EN IMAGES : Au Liban, dans les allées du très méconnu cimetière des Étrangers
Mohamad Allouch a 68 ans. Comme sa femme, il est né et a grandi à Tripoli, dans le Nord du Liban. Ce cimetière, il en connaît tous les recoins, toute son histoire. « Il y a beaucoup de gens enterrés ici. Des Libanais, des Syriens, des Palestiniens, des Égyptiens, des Somaliens, des Bangladais… Certains sont enterrés ici sans même que leurs parents ne le sachent », raconte-t-il en montrant plusieurs tombes. « Parce que beaucoup des défunts sont des étrangers, le lieu a été surnommé cimetière des Étrangers. »
Alors qu’il déambule dans les allées, Mohamad poursuit : « Dans les années 1960, tandis que beaucoup de Libanais pauvres et de Palestiniens rejoignaient Tripoli à la recherche de travail et de meilleures conditions de vie, beaucoup ont trouvé refuge au sein de ce cimetière géré par la communauté islamique de la ville. »
À cette époque, cette dernière offrait la possibilité aux familles pauvres de s’installer en bordure du cimetière. La ville s’agrandissant au fil des années, le cimetière, vieux de plus de 150 ans, a fini par se retrouver noyé au milieu des immeubles environnants. L’appellation « cimetière des étrangers », initialement informelle, est depuis devenue officielle.
Depuis, plusieurs générations se sont succédé au cimetière des Étrangers, mais leurs existences, elles, se confondent parfois. Un lieu où, souvent, on naît, on vit et on meurt. Les habitations de fortune de l’époque, censées être des points de chute temporaires, sont depuis devenues permanentes.
Les murs sont en briques et les toits en tôle, maintenus par de vieux pneus. L’électricité se fait aussi rare que les espaces libres, le linge s’étend aux fenêtres et l’eau courante est répartie dans divers réservoirs. Dans les ruelles étroites, des femmes assises en cercle fument le narguilé et boivent le café, une grand-mère veille sur son petit-fils et certains hommes s’affairent à réparer des câbles électriques.
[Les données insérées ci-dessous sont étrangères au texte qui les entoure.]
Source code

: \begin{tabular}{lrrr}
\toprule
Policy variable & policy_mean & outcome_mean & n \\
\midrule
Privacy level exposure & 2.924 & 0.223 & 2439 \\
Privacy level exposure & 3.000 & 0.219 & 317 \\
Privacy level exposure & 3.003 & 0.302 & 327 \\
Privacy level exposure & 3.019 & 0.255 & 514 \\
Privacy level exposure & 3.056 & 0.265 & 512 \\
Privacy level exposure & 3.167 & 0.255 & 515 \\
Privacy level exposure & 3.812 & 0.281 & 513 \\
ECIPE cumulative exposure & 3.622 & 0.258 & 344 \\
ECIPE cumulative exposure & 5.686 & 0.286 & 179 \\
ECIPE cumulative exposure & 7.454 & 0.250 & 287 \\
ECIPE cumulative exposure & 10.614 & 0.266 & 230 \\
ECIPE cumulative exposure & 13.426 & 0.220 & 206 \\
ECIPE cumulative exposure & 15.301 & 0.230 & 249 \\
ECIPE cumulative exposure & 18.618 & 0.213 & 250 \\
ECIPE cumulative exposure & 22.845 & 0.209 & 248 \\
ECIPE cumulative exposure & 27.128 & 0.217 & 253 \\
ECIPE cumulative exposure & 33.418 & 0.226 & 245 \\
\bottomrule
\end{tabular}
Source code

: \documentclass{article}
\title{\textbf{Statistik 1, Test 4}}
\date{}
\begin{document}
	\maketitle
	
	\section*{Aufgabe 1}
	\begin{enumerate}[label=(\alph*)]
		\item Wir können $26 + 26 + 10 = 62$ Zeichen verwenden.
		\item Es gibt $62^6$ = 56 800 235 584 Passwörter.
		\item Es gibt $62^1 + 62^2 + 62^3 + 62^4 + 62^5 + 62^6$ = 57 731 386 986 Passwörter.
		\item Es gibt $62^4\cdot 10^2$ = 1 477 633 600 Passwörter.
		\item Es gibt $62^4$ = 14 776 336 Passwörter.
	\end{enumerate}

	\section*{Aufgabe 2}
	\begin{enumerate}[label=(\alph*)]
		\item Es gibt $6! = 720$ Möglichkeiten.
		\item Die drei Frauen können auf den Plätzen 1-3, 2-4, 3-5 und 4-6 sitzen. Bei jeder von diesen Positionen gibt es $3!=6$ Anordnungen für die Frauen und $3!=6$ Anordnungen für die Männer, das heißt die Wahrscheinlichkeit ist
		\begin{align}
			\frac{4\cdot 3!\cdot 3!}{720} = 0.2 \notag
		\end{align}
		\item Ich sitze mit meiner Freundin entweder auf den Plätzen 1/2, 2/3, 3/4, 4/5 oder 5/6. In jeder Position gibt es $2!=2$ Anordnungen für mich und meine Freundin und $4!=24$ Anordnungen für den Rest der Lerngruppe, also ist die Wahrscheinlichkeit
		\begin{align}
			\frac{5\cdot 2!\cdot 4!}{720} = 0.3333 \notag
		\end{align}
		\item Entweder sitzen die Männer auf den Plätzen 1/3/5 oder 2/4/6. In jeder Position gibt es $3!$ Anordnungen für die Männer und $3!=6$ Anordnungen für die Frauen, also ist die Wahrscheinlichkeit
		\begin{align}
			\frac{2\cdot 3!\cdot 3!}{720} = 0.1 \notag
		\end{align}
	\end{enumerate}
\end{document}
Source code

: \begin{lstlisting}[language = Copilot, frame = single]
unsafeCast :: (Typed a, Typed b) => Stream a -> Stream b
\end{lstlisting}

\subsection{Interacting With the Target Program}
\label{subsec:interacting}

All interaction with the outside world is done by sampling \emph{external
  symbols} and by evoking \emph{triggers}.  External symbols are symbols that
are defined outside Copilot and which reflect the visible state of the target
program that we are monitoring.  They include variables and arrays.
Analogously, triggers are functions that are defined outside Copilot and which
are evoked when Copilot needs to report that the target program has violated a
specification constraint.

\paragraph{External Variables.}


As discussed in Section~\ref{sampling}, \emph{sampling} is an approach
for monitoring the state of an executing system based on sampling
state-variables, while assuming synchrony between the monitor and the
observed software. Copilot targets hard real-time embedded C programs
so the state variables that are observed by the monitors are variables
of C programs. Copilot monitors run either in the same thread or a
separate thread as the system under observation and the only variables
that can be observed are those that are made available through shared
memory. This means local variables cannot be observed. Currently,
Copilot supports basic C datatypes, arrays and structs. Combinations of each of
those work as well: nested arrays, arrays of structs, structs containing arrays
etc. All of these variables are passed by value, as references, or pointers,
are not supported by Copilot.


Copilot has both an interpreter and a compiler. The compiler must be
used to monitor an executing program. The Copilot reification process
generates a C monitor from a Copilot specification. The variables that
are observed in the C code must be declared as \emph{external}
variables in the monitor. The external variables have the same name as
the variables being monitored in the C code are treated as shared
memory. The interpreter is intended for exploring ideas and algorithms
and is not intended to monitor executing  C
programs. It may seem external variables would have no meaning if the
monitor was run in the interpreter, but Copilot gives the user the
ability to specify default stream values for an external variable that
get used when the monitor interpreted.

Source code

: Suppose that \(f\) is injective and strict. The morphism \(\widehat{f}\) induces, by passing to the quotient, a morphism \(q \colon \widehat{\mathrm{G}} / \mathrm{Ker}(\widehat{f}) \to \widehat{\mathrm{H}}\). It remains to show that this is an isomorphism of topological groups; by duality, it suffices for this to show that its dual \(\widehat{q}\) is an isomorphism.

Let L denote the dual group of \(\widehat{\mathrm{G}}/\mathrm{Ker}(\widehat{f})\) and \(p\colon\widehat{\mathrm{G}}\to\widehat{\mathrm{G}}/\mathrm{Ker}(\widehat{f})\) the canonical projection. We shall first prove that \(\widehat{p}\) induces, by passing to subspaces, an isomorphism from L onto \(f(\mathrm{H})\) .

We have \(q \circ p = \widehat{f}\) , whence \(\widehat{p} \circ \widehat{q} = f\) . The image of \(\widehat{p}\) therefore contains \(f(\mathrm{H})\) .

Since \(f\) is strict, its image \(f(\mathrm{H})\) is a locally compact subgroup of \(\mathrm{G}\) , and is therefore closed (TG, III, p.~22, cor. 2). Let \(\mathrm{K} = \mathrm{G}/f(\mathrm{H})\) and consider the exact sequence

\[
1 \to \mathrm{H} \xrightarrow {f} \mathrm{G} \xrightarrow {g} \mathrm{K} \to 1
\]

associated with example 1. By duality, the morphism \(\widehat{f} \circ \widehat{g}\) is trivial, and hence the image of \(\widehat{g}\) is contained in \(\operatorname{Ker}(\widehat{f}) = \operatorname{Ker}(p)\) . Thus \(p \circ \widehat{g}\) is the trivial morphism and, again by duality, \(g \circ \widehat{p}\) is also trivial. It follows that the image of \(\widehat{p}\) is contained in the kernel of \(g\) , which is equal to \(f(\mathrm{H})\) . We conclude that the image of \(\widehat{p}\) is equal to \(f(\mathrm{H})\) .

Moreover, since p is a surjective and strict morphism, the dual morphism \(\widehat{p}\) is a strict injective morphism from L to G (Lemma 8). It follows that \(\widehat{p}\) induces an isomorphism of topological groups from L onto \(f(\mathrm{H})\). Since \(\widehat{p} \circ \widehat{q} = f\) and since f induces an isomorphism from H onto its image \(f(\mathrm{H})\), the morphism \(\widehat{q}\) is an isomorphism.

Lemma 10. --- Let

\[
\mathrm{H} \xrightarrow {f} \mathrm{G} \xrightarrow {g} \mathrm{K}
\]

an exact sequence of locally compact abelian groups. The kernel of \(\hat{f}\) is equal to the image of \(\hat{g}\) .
Parmi ceux qui vivent dans le cimetière des Étrangers, nombreux sont Syriens et y ont trouvé refuge après avoir fui leur pays en guerre.
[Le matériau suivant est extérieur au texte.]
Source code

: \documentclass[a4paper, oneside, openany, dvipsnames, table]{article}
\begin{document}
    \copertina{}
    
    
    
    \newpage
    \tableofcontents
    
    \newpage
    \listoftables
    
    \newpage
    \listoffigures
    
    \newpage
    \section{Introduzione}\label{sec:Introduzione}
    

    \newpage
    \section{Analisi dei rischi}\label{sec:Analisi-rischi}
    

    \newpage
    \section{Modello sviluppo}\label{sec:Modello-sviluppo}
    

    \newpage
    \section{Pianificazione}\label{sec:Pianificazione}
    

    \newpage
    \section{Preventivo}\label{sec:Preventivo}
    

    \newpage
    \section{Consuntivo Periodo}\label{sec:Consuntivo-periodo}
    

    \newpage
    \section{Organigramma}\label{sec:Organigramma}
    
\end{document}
Imad Kashkara, 56 ans, est l’un d’entre eux. Réfugié au Liban depuis sept ans, c’est ici qu’il a trouvé une petite chambre insalubre en guise de logement pour pouvoir dormir. Il enchaîne les petits boulots, entre ramassage d’ordures et entretien à l’extérieur du cimetière.
« Je ne trouvais pas de travail en Syrie à cause de la guerre alors je suis venu ici », explique-t-il à MEE, assis sur son lit de fortune, le regard fatigué par la vie.
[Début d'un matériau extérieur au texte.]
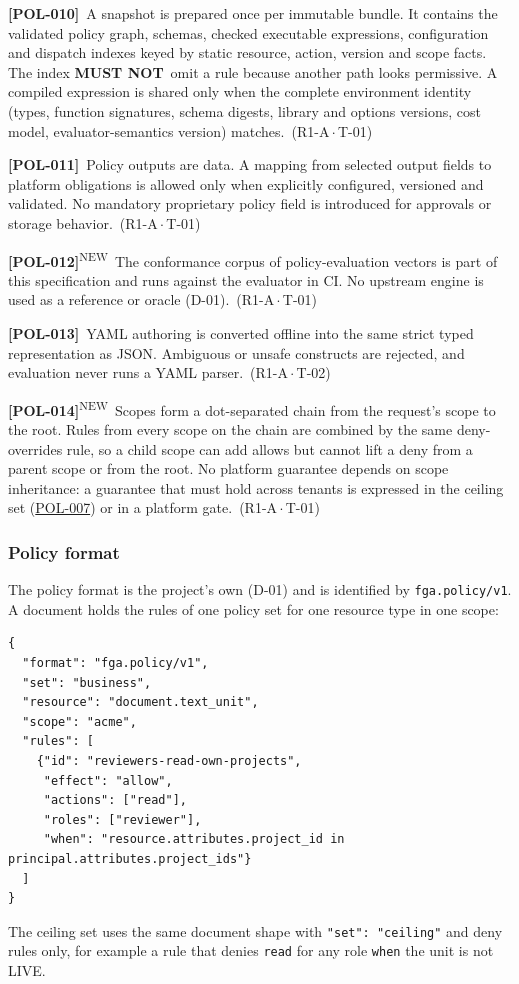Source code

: \documentclass[11pt,a4paper]{article}
\newcommand{\mustnot}{\textbf{MUST NOT}}
\newcommand{\code}[1]{{\small\nolinkurl{#1}}}
\newcommand{\rr}[1]{\hyperlink{req:#1}{#1}}
\newcommand{\reqtag}[2]{{\footnotesize\color{accent}(#1\,$\cdot$\,#2)}}
\newcommand{\req}[4]{\par\noindent\hypertarget{req:#1}{\textbf{[#1]}}\ #4\ \reqtag{#2}{#3}\par}
\newcommand{\reqn}[4]{\par\noindent\hypertarget{req:#1}{\textbf{[#1]}}\textsuperscript{\color{accent}\tiny NEW}\ #4\ \reqtag{#2}{#3}\par}
\begin{document}
\req{POL-010}{R1-A}{T-01}{A snapshot is prepared once per immutable bundle. It contains the validated policy graph, schemas, checked executable expressions, configuration and dispatch indexes keyed by static resource, action, version and scope facts. The index \mustnot\ omit a rule because another path looks permissive. A compiled expression is shared only when the complete environment identity (types, function signatures, schema digests, library and options versions, cost model, evaluator-semantics version) matches.}
\req{POL-011}{R1-A}{T-01}{Policy outputs are data. A mapping from selected output fields to platform obligations is allowed only when explicitly configured, versioned and validated. No mandatory proprietary policy field is introduced for approvals or storage behavior.}
\reqn{POL-012}{R1-A}{T-01}{The conformance corpus of policy-evaluation vectors is part of this specification and runs against the evaluator in CI. No upstream engine is used as a reference or oracle (D-01).}
\req{POL-013}{R1-A}{T-02}{YAML authoring is converted offline into the same strict typed representation as JSON. Ambiguous or unsafe constructs are rejected, and evaluation never runs a YAML parser.}
\reqn{POL-014}{R1-A}{T-01}{Scopes form a dot-separated chain from the request's scope to the root. Rules from every scope on the chain are combined by the same deny-overrides rule, so a child scope can add allows but cannot lift a deny from a parent scope or from the root. No platform guarantee depends on scope inheritance: a guarantee that must hold across tenants is expressed in the ceiling set (\rr{POL-007}) or in a platform gate.}

\subsubsection{Policy format}\label{sec:policyformat}
The policy format is the project's own (D-01) and is identified by \code{fga.policy/v1}. A document holds the rules of one policy set for one resource type in one scope:
\begin{lstlisting}
{
  "format": "fga.policy/v1",
  "set": "business",
  "resource": "document.text_unit",
  "scope": "acme",
  "rules": [
    {"id": "reviewers-read-own-projects",
     "effect": "allow",
     "actions": ["read"],
     "roles": ["reviewer"],
     "when": "resource.attributes.project_id in principal.attributes.project_ids"}
  ]
}
\end{lstlisting}
The ceiling set uses the same document shape with \code{"set": "ceiling"} and deny rules only, for example a rule that denies \code{read} for any role \code{when} the unit is not LIVE.
\end{document}
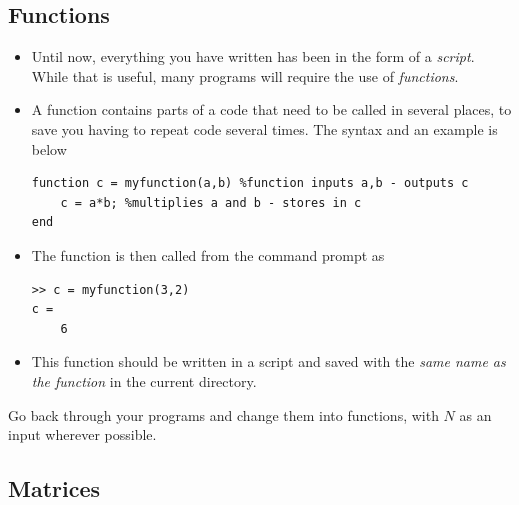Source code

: \documentclass[12pt]{report}
\begin{document}
\subsection*{Functions}

\begin{itemize}
\item Until now, everything you have written has been in the form of a \textit{script}. While that is useful, many programs will require the use of \textit{functions}.
\item A function contains parts of a code that need to be called in several places, to save you having to repeat code several times. The syntax and an example is below
\begin{lstlisting}
function c = myfunction(a,b) %function inputs a,b - outputs c
	c = a*b; %multiplies a and b - stores in c
end
\end{lstlisting}
\item The function is then called from the command prompt as
\begin{lstlisting}
>> c = myfunction(3,2)
c = 
	6
\end{lstlisting}
\item This function should be written in a script and saved with the \textit{same name as the function} in the current directory.
\end{itemize}

\begin{tcolorbox}[title=Task]
  Go back through your programs and change them into functions, with $N$ as an input wherever possible.
\end{tcolorbox}

\subsection*{Matrices}
\end{document}
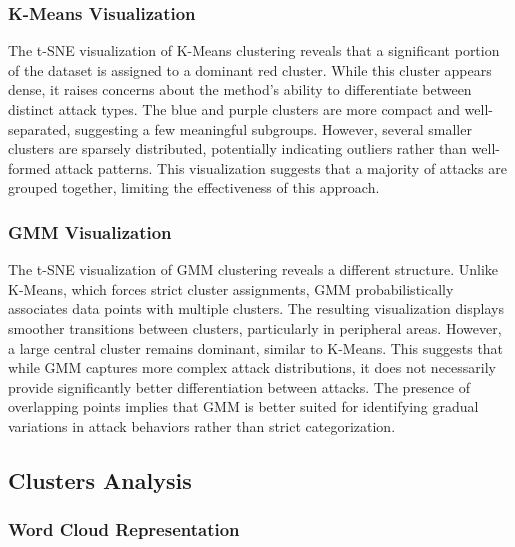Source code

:         \subsubsection{K-Means Visualization \\}

        The t-SNE visualization of K-Means clustering reveals that a significant portion of the dataset is assigned to a dominant red cluster. While this cluster appears dense, it raises concerns about the method’s ability to differentiate between distinct attack types. The blue and purple clusters are more compact and well-separated, suggesting a few meaningful subgroups. However, several smaller clusters are sparsely distributed, potentially indicating outliers rather than well-formed attack patterns. This visualization suggests that a majority of attacks are grouped together, limiting the effectiveness of this approach.

        \subsubsection{GMM Visualization \\}
        
        The t-SNE visualization of GMM clustering reveals a different structure. Unlike K-Means, which forces strict cluster assignments, GMM probabilistically associates data points with multiple clusters. The resulting visualization displays smoother transitions between clusters, particularly in peripheral areas. However, a large central cluster remains dominant, similar to K-Means. This suggests that while GMM captures more complex attack distributions, it does not necessarily provide significantly better differentiation between attacks. The presence of overlapping points implies that GMM is better suited for identifying gradual variations in attack behaviors rather than strict categorization.

    \subsection{Clusters Analysis}

        \subsubsection{Word Cloud Representation \\}

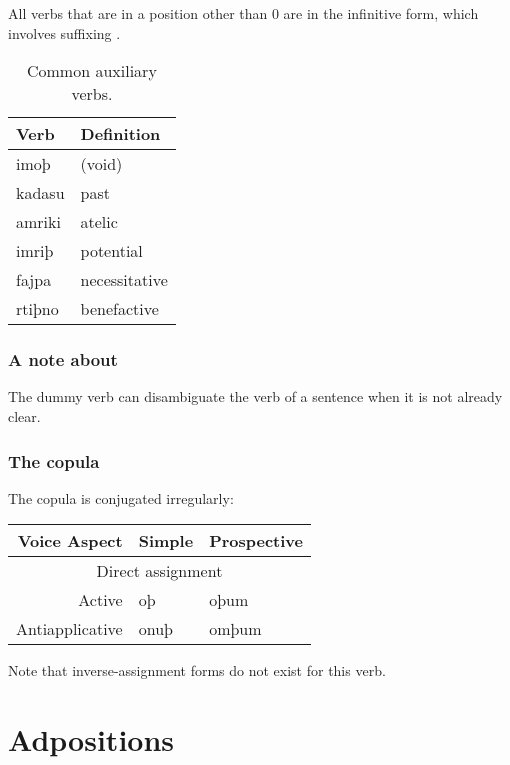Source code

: \documentclass{book}
\begin{document}
All verbs that are in a position other than 0 are in the infinitive form, which involves suffixing .

\begin{table}
  \caption{Common auxiliary verbs.}
  \centering
  \begin{tabular}{ll}
    Verb & Definition \\
    \hline
    imoþ & (void) \\
    kadasu & past \\
    amriki & atelic \\
    imriþ & potential \\
    fajpa & necessitative \\
    rtiþno & benefactive \\
  \end{tabular}
\end{table}

\subsection{A note about }

The dummy verb  can disambiguate the verb of a sentence when it is not already clear.

\subsection{The copula}

The copula  is conjugated irregularly:

\begin{tablenf}
  \caption{Conjugations of .}
  \centering
  \begin{tabular}{r|ll}
    Voice \bs{} Aspect & Simple & Prospective \\
    \hline
    \multicolumn{3}{c}{Direct assignment} \\
    \hline
    Active & oþ & oþum \\
    Antiapplicative & onuþ & omþum \\
  \end{tabular}
\end{tablenf}

Note that inverse-assignment forms do not exist for this verb.

\chapter{Adpositions}
\end{document}
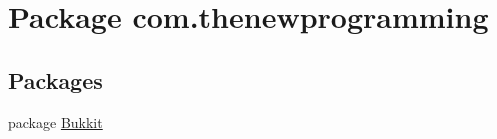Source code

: \hypertarget{namespacecom_1_1thenewprogramming}{\section{Package com.\-thenewprogramming}
\label{namespacecom_1_1thenewprogramming}
}
\subsection*{Packages}
\begin{DoxyCompactItemize}
\item 
package \hyperlink{namespacecom_1_1thenewprogramming_1_1_bukkit}{Bukkit}
\end{DoxyCompactItemize}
Depuis le début de la guerre il y a maintenant onze ans, plus d’un million de Syriens ont trouvé refuge au pays du Cèdre.
Le nombre exact de personnes enterrées ici n’est pas connu, tant le lieu évolue de jour en jour. Par manque de place, certaines tombes sont parfois ouvertes pour rajouter par-dessus une personne supplémentaire. Il n’est pas rare que trois personnes partagent la même tombe, sans qu’elles n’aient parfois aucun lien de parenté.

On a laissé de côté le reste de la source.